(Data records)
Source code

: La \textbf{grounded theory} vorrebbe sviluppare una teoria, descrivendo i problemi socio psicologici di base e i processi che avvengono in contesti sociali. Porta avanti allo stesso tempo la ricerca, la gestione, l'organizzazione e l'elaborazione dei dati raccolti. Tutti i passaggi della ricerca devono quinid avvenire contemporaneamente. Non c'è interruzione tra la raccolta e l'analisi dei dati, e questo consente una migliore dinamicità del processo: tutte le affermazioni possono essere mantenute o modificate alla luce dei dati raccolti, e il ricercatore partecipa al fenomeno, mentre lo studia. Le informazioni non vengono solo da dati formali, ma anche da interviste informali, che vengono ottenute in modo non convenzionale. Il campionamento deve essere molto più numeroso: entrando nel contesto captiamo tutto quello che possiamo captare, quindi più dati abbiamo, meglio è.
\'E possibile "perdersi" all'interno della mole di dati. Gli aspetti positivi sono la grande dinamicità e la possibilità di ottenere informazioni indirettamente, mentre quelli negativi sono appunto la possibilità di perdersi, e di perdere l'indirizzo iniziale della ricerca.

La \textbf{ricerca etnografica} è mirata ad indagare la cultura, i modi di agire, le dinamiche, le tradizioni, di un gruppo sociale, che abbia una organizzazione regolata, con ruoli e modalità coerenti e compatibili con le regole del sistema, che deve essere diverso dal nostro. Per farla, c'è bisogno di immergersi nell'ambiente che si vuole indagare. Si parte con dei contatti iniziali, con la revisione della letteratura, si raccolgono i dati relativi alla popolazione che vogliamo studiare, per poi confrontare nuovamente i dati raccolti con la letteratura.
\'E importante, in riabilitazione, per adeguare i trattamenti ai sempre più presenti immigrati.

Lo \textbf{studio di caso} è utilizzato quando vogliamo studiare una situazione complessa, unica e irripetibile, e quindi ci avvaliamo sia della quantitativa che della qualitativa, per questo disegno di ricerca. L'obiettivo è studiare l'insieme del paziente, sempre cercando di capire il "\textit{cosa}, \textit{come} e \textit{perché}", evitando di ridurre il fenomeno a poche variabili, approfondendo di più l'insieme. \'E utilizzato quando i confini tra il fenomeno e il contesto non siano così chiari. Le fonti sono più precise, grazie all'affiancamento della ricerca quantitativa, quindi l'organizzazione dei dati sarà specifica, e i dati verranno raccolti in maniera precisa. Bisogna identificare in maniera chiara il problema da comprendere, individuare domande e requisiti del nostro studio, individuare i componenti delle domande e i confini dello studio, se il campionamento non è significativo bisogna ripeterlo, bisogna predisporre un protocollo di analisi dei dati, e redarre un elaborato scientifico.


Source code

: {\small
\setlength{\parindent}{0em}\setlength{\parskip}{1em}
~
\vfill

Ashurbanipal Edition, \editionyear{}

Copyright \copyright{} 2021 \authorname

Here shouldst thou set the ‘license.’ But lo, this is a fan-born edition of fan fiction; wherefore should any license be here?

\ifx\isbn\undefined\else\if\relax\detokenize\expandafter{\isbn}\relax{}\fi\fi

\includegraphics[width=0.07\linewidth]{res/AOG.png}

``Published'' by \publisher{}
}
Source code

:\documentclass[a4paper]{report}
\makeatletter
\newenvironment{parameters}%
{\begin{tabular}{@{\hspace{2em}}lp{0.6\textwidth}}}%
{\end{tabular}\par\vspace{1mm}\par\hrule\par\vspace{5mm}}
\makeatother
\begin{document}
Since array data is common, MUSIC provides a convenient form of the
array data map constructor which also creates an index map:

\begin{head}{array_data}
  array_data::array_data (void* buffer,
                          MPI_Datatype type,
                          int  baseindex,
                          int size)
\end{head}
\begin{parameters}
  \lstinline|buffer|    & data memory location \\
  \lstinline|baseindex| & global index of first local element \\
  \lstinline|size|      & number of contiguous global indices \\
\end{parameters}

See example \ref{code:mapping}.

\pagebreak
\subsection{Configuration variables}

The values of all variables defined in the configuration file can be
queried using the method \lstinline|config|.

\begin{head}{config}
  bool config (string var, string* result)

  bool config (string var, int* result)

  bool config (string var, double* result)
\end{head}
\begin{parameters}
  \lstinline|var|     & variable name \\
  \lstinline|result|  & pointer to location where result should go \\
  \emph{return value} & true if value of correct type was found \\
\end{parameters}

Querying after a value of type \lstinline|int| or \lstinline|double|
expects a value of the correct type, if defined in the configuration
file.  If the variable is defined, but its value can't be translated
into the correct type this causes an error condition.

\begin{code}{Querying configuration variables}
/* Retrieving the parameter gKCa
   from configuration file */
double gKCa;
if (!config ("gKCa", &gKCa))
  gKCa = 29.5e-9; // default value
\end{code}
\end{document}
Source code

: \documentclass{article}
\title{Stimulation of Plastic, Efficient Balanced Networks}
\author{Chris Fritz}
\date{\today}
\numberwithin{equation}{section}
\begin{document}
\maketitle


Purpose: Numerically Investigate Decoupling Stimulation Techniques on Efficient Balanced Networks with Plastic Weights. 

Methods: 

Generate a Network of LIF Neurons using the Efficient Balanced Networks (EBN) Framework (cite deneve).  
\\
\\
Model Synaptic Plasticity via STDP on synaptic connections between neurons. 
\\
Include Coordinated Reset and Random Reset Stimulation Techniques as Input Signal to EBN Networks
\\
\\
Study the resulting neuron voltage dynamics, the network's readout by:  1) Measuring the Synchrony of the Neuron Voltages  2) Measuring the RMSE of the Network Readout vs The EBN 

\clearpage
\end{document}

▶ What to produce: Please return the lines above exactly, from the first one down to the line with "più presenti immigrati.", and stop after that line.

▶ Reply to the task:
Source code

: La \textbf{grounded theory} vorrebbe sviluppare una teoria, descrivendo i problemi socio psicologici di base e i processi che avvengono in contesti sociali. Porta avanti allo stesso tempo la ricerca, la gestione, l'organizzazione e l'elaborazione dei dati raccolti. Tutti i passaggi della ricerca devono quinid avvenire contemporaneamente. Non c'è interruzione tra la raccolta e l'analisi dei dati, e questo consente una migliore dinamicità del processo: tutte le affermazioni possono essere mantenute o modificate alla luce dei dati raccolti, e il ricercatore partecipa al fenomeno, mentre lo studia. Le informazioni non vengono solo da dati formali, ma anche da interviste informali, che vengono ottenute in modo non convenzionale. Il campionamento deve essere molto più numeroso: entrando nel contesto captiamo tutto quello che possiamo captare, quindi più dati abbiamo, meglio è.
\'E possibile "perdersi" all'interno della mole di dati. Gli aspetti positivi sono la grande dinamicità e la possibilità di ottenere informazioni indirettamente, mentre quelli negativi sono appunto la possibilità di perdersi, e di perdere l'indirizzo iniziale della ricerca.

La \textbf{ricerca etnografica} è mirata ad indagare la cultura, i modi di agire, le dinamiche, le tradizioni, di un gruppo sociale, che abbia una organizzazione regolata, con ruoli e modalità coerenti e compatibili con le regole del sistema, che deve essere diverso dal nostro. Per farla, c'è bisogno di immergersi nell'ambiente che si vuole indagare. Si parte con dei contatti iniziali, con la revisione della letteratura, si raccolgono i dati relativi alla popolazione che vogliamo studiare, per poi confrontare nuovamente i dati raccolti con la letteratura.
\'E importante, in riabilitazione, per adeguare i trattamenti ai sempre più presenti immigrati.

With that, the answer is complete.